Crystal Clear Mountains
Why do I look up to you,
My chandelier of elegance?
Jealousy scorches my soul...
I'm caught in a spell of your brilliance
Vanity is a poison in my veins,
But I got the brains to embrace your grace Insecure without you, looking after me
Pre-chorus: You're the crystal clear mountains
And I'm the city's unloved gutters tonight
But opposites attract as they always say...
Life in my shoes wasn't much of a cup of coffee
Don't drag me to the floor of remorse
I'm begging for forgiveness that I don't really deserve...frightened by the light
This pain is severe
My afflictions are sincere
Chorus: I wish I can hike the crystal clear mountains with you by my side
With you by my side
Set me free from being brainwashed every single day of my life
Every single day of my life
Where does your heart abide?
Why do I feel the need to hide?
The crystal clear mountains are ascending with flawless pride
With flawless pride
I need to gain self-control and patience...
I'm hoping I can increase in strength and tear apart all thoughts of ignorance...
Isn't ignorance suppose to be bliss?
Give me a reason to say goodbye to fear
And give me a second chance to burn up the distress that echoes lies in my head...
Regrets of losing control reduced me to this insecure man of very little inventions
Dirty rhythm bangs at my skull with clever yet sly intentions...feeling a thousand tensions
I dreaded this moment of hopelessness
Give me some time to reflect on the good times we've spent with cheer
Pre-ch
Ch
The unbearable insomnia
Takes over me night after night
My eyes stare at the screen in awe
I'm trying to drown out the darkness with all remaining might
Exposed to the artificial light man has made for our pleasure alone
Suppose there's a reason I can't close my eyes...the reason is just left unknown
The pain and suffering I see is out of sight
Spare the poor the riches that life has in store for them...they aren't the ones that deserve to be condemned
Remove their lives from sorrows that doesn't serve them right
Why must I give in to my perverse ways? I still have a chance to treasure my innocence like a rare gem
Pre-ch
Ch
The brawls of blasphemed boredom
Has allowed me to put my guard down...and I regret losing time over my pleasures that I wish would fade away from me... God's Kingdom come!
I want to seek His holy rest, but I keep avoiding it as if I'm the east and His word is the west...
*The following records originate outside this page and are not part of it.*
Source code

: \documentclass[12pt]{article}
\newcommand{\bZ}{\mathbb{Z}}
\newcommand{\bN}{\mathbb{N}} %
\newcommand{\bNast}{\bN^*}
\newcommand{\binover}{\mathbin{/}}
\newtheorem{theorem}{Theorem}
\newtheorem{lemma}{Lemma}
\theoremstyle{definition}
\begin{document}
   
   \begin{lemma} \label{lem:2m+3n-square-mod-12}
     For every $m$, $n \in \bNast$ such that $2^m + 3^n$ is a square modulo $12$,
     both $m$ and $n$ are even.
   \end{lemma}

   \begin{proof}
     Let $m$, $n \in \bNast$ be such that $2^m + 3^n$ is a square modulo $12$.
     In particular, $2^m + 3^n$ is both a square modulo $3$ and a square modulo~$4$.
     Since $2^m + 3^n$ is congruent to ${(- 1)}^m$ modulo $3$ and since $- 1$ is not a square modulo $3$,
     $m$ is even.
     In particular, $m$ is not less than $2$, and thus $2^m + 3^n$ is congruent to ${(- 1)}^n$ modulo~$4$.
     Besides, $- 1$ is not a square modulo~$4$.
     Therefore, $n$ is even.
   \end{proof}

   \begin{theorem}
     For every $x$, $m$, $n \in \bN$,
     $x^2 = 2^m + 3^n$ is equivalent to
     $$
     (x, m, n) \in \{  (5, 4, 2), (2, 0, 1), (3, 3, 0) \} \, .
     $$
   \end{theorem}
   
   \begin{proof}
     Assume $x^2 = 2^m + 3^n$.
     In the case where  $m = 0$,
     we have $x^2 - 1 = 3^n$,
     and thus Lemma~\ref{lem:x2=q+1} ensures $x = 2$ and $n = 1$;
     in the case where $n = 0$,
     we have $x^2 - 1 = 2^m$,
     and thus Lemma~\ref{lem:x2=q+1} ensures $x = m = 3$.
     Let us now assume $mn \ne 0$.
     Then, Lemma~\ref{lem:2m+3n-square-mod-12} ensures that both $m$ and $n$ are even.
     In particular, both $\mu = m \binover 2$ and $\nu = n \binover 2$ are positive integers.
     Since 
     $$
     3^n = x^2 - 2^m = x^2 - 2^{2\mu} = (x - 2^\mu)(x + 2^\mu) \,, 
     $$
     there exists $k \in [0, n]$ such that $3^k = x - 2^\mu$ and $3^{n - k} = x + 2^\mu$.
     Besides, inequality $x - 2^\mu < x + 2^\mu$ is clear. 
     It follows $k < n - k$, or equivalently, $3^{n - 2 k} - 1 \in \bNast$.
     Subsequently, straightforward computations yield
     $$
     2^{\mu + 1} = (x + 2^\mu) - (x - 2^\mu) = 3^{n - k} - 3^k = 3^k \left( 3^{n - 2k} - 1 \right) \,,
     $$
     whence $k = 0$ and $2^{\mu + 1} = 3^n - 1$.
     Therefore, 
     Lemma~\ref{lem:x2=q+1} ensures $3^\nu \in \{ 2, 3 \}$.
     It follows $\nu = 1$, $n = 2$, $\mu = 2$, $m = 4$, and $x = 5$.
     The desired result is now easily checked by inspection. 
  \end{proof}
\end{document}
I'm trying my best not to be a pest...I don't want to watch my life pass away before my very eyes...I want to pass life's tough test
If only God's spirit can wrap me up with divine bliss...
If only I had the energy to dispose of my hopelessness...
Pre-ch
Ch
Believe it or not, God is still around
I may be a lost and frightened child, but I'll prevent my faith from failing me now - I will not be left behind, but sooner or later, I'll be found...above the ground
I'll be found...above the ground
I am the triumphant mountain that won't break down...
I am the magnificent fountain, illuminating the wretched town...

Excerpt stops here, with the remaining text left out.